[Data supplied — start]

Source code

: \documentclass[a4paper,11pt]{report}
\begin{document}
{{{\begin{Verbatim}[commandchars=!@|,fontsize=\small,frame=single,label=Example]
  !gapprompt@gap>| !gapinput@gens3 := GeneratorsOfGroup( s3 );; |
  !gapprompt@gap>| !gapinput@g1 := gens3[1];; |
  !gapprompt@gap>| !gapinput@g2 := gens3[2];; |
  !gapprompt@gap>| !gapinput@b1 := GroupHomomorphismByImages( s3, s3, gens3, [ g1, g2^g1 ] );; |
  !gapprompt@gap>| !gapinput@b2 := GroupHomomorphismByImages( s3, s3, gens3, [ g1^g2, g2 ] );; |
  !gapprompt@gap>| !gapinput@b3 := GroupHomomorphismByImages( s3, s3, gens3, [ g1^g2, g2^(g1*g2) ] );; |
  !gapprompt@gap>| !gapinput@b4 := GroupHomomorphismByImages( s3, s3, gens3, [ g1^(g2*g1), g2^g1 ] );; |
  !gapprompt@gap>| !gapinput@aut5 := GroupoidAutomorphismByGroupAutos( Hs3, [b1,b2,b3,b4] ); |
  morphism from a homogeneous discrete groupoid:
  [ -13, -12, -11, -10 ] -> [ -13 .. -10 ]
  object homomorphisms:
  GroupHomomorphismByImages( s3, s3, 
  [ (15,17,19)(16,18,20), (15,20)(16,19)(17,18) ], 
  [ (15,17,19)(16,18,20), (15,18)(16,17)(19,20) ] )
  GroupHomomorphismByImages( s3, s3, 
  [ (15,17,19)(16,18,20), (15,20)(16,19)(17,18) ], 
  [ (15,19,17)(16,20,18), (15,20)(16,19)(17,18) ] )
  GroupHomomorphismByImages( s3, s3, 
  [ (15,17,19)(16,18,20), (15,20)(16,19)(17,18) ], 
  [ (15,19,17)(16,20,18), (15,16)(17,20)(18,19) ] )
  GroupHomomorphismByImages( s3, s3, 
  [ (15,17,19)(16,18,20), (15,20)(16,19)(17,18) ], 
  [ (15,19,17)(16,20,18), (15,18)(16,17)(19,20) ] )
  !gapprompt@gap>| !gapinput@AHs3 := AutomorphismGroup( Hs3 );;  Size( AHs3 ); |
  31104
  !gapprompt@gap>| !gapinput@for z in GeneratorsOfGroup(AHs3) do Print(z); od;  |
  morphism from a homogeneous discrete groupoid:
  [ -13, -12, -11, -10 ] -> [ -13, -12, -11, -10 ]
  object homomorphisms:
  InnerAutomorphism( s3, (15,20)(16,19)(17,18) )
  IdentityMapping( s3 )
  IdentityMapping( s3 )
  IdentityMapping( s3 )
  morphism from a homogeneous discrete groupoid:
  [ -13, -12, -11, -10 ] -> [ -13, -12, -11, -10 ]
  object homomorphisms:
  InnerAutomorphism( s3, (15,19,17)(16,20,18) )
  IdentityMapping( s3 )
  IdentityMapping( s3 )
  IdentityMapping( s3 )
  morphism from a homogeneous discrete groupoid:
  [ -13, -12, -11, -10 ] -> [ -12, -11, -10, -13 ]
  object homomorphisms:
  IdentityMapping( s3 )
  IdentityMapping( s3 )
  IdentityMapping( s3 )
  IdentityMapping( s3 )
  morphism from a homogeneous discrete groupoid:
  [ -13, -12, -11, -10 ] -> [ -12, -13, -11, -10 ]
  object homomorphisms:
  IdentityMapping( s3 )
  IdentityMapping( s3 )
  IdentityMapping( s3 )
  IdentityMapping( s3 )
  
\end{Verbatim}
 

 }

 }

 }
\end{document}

[Data supplied — finish]

▶ Problem to work on: Copy each line of the entries exactly.

▶ Answer box:
Source code

: \documentclass[a4paper,11pt]{report}
\begin{document}
{{{\begin{Verbatim}[commandchars=!@|,fontsize=\small,frame=single,label=Example]
  !gapprompt@gap>| !gapinput@gens3 := GeneratorsOfGroup( s3 );; |
  !gapprompt@gap>| !gapinput@g1 := gens3[1];; |
  !gapprompt@gap>| !gapinput@g2 := gens3[2];; |
  !gapprompt@gap>| !gapinput@b1 := GroupHomomorphismByImages( s3, s3, gens3, [ g1, g2^g1 ] );; |
  !gapprompt@gap>| !gapinput@b2 := GroupHomomorphismByImages( s3, s3, gens3, [ g1^g2, g2 ] );; |
  !gapprompt@gap>| !gapinput@b3 := GroupHomomorphismByImages( s3, s3, gens3, [ g1^g2, g2^(g1*g2) ] );; |
  !gapprompt@gap>| !gapinput@b4 := GroupHomomorphismByImages( s3, s3, gens3, [ g1^(g2*g1), g2^g1 ] );; |
  !gapprompt@gap>| !gapinput@aut5 := GroupoidAutomorphismByGroupAutos( Hs3, [b1,b2,b3,b4] ); |
  morphism from a homogeneous discrete groupoid:
  [ -13, -12, -11, -10 ] -> [ -13 .. -10 ]
  object homomorphisms:
  GroupHomomorphismByImages( s3, s3, 
  [ (15,17,19)(16,18,20), (15,20)(16,19)(17,18) ], 
  [ (15,17,19)(16,18,20), (15,18)(16,17)(19,20) ] )
  GroupHomomorphismByImages( s3, s3, 
  [ (15,17,19)(16,18,20), (15,20)(16,19)(17,18) ], 
  [ (15,19,17)(16,20,18), (15,20)(16,19)(17,18) ] )
  GroupHomomorphismByImages( s3, s3, 
  [ (15,17,19)(16,18,20), (15,20)(16,19)(17,18) ], 
  [ (15,19,17)(16,20,18), (15,16)(17,20)(18,19) ] )
  GroupHomomorphismByImages( s3, s3, 
  [ (15,17,19)(16,18,20), (15,20)(16,19)(17,18) ], 
  [ (15,19,17)(16,20,18), (15,18)(16,17)(19,20) ] )
  !gapprompt@gap>| !gapinput@AHs3 := AutomorphismGroup( Hs3 );;  Size( AHs3 ); |
  31104
  !gapprompt@gap>| !gapinput@for z in GeneratorsOfGroup(AHs3) do Print(z); od;  |
  morphism from a homogeneous discrete groupoid:
  [ -13, -12, -11, -10 ] -> [ -13, -12, -11, -10 ]
  object homomorphisms:
  InnerAutomorphism( s3, (15,20)(16,19)(17,18) )
  IdentityMapping( s3 )
  IdentityMapping( s3 )
  IdentityMapping( s3 )
  morphism from a homogeneous discrete groupoid:
  [ -13, -12, -11, -10 ] -> [ -13, -12, -11, -10 ]
  object homomorphisms:
  InnerAutomorphism( s3, (15,19,17)(16,20,18) )
  IdentityMapping( s3 )
  IdentityMapping( s3 )
  IdentityMapping( s3 )
  morphism from a homogeneous discrete groupoid:
  [ -13, -12, -11, -10 ] -> [ -12, -11, -10, -13 ]
  object homomorphisms:
  IdentityMapping( s3 )
  IdentityMapping( s3 )
  IdentityMapping( s3 )
  IdentityMapping( s3 )
  morphism from a homogeneous discrete groupoid:
  [ -13, -12, -11, -10 ] -> [ -12, -13, -11, -10 ]
  object homomorphisms:
  IdentityMapping( s3 )
  IdentityMapping( s3 )
  IdentityMapping( s3 )
  IdentityMapping( s3 )
  
\end{Verbatim}
 

 }

 }

 }
\end{document}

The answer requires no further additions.